South African fuel prices have reached record-high increases over the past three years despite the government not increasing the general fuel or Road Accident Fund levies.
This year, the petrol price has already risen from R22.17/l recorded in January on higher Brent crude oil prices as a result of geopolitical risk or attacks on oil cargoes in the Middle East, particularly the Red Sea, and the depreciation of the rand against the US dollar.
The price of unleaded 93 petrol inland in May 2022 cost R21.51/l, but increased to R23.01/l in May 2023.
The AA said the outlook for unleaded 95 inland was not much better, with the CEF data showing an increase of 38c/l.
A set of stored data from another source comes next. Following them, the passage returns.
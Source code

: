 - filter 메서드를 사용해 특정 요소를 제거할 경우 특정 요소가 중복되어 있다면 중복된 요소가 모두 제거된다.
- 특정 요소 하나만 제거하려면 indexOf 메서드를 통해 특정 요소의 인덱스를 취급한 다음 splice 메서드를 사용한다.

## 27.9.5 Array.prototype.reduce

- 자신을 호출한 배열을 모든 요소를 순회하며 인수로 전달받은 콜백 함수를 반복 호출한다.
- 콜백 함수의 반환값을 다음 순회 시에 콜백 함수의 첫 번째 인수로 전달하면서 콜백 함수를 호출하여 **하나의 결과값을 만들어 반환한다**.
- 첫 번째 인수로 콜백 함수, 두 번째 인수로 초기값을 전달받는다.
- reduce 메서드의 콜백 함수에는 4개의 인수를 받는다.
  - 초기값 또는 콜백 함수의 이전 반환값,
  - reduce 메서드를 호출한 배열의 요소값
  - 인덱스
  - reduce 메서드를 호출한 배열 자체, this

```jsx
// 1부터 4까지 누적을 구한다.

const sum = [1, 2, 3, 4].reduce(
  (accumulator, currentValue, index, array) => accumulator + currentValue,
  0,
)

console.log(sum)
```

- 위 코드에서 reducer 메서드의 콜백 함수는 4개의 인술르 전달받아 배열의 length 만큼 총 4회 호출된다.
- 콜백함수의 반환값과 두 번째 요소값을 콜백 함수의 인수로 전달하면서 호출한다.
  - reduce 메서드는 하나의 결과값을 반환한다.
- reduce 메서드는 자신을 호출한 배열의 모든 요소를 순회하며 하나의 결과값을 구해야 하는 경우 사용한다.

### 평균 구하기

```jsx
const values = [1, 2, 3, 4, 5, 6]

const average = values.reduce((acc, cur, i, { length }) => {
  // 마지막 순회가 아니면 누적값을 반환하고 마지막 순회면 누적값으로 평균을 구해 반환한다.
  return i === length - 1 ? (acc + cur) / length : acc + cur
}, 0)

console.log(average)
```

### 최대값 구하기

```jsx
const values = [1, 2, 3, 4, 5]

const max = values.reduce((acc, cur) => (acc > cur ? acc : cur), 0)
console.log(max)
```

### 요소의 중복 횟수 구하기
It said this would push the price of this fuel to around R25.50/l, higher than the R25.42/l seen in August 2022, but not quite the record price of R26.74 in July that year.
Despite this bad news, the AA said diesel was set to decrease by 35c/l, while illuminating paraffin was also set to drop by 28c/l.
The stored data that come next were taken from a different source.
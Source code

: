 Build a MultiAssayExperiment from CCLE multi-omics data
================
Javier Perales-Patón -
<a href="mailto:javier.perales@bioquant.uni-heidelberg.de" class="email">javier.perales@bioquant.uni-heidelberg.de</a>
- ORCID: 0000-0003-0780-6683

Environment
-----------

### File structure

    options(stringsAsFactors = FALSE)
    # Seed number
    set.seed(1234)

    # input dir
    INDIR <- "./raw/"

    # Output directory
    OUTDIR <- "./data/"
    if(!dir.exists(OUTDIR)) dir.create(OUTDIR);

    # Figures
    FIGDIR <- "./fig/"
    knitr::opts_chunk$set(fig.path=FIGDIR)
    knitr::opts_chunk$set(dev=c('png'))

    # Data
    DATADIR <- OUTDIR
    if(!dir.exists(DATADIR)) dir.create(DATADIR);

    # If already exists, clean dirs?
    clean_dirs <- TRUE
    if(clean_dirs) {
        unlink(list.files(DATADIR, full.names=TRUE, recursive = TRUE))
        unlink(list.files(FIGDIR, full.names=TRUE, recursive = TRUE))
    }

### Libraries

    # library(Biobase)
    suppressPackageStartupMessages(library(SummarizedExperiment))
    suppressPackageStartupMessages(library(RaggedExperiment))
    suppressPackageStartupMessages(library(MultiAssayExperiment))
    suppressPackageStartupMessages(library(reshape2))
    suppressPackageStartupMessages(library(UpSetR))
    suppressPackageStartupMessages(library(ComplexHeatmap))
“The decrease to diesel prices is especially welcome as it will not result in higher input costs across various sectors, and this won’t be a driving factor in consumer prices increasing,” it said.
Inflation and interest rates
Meanwhile, it also seems that the South African Reserve Bank (SARB) is unlikely to temper its monetary policy after headline inflation remained stubborn on the back of rising education fees.
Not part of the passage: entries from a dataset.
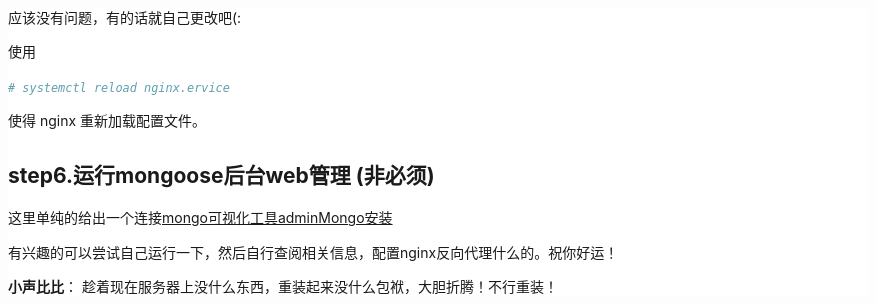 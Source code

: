 应该没有问题，有的话就自己更改吧(:

使用

```bash
# systemctl reload nginx.ervice
```

使得 nginx 重新加载配置文件。

## step6.运行mongoose后台web管理 (非必须)

这里单纯的给出一个连接[mongo可视化工具adminMongo安装](https://blog.csdn.net/yzy199391/article/details/80453349)

有兴趣的可以尝试自己运行一下，然后自行查阅相关信息，配置nginx反向代理什么的。祝你好运！

**小声比比**： 趁着现在服务器上没什么东西，重装起来没什么包袱，大胆折腾！不行重装！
Data from Statistics SA (Stats SA) this past week showed that the rate of annual consumer price inflation (CPI) softened to 5.3% in March, down from 5.6% in February.
Stats SA said core inflation recorded a modest decline, from 5.0% to 4.9% in March.
Last month, the SARB warned that its baseline forecast showed the policy rate normalising later as headline inflation was now forecast to reach the target midpoint of 4.5% only at the end of 2025, later than previously expected.
The SARB is targeting inflation to drop from the upper limit towards the midpoint of the target range before it can relax its restrictive monetary policy stance of 8.25% per annum, with the prime lending rate currently at 11.75%.
Compounding this picture is the US Federal Reserve which left the Fed funds rate steady at a 23-year high of 5.25% to 5.5% for a fifth consecutive meeting last month.
Frank Blackmore, chief economist at KPMG South Africa, told Business Report: “Hopefully, there will be more reductions to come. This the expectation. However geopolitical events, issues in the Middle East, as well as with transport routes, the Suez Canal, the Red Sea routes, etc, these aspects are adding pressure to prices within all the economies and that might mean inflation remains higher for longer, meaning that interest rate reductions that were expected to start may be pushed later into 2024.“
Hayley Parry further told Business Report: “The next Monetary Policy Committee meeting is scheduled for 30 May and this inflation data is going to be important and considered in that meeting.
“In terms of the MPC, they are going to be looking at a mixed bag of information, the latest stats out of the USA showed that inflation there is not under control and that they may delay decreasing interest rates there, and what that means from a South African perspective is that typically our MPC often follows suit in terms of what the Fed is doing.
“I think from a consumer perspective, what we need to know is that it is probably just going to be a rocky road ahead.”
Parry added: “We are not sure which way it’s going to swing, so even though there was a softening of this inflation rate, it is still not quite where the SARB is wanting it.
“So, that target range of 3% to 6% – it’s sitting inside there but the SARB would like that inflation rate around the midpoint range of 4.5%, and so it’s obviously not there and the result for us as consumers is that our repo rate has been at an almost 15-year high of 8.25% since May 2023.
“Based on these figures, it’s hard to know whether this is enough for the Monetary Policy Committee to start decreasing rates. Chances are they may leave it as it is, and we just need to brace ourselves as this decrease in interest rate cycle that we were all looking forward to may be on hold or delayed a little further than we would like,” Parry said.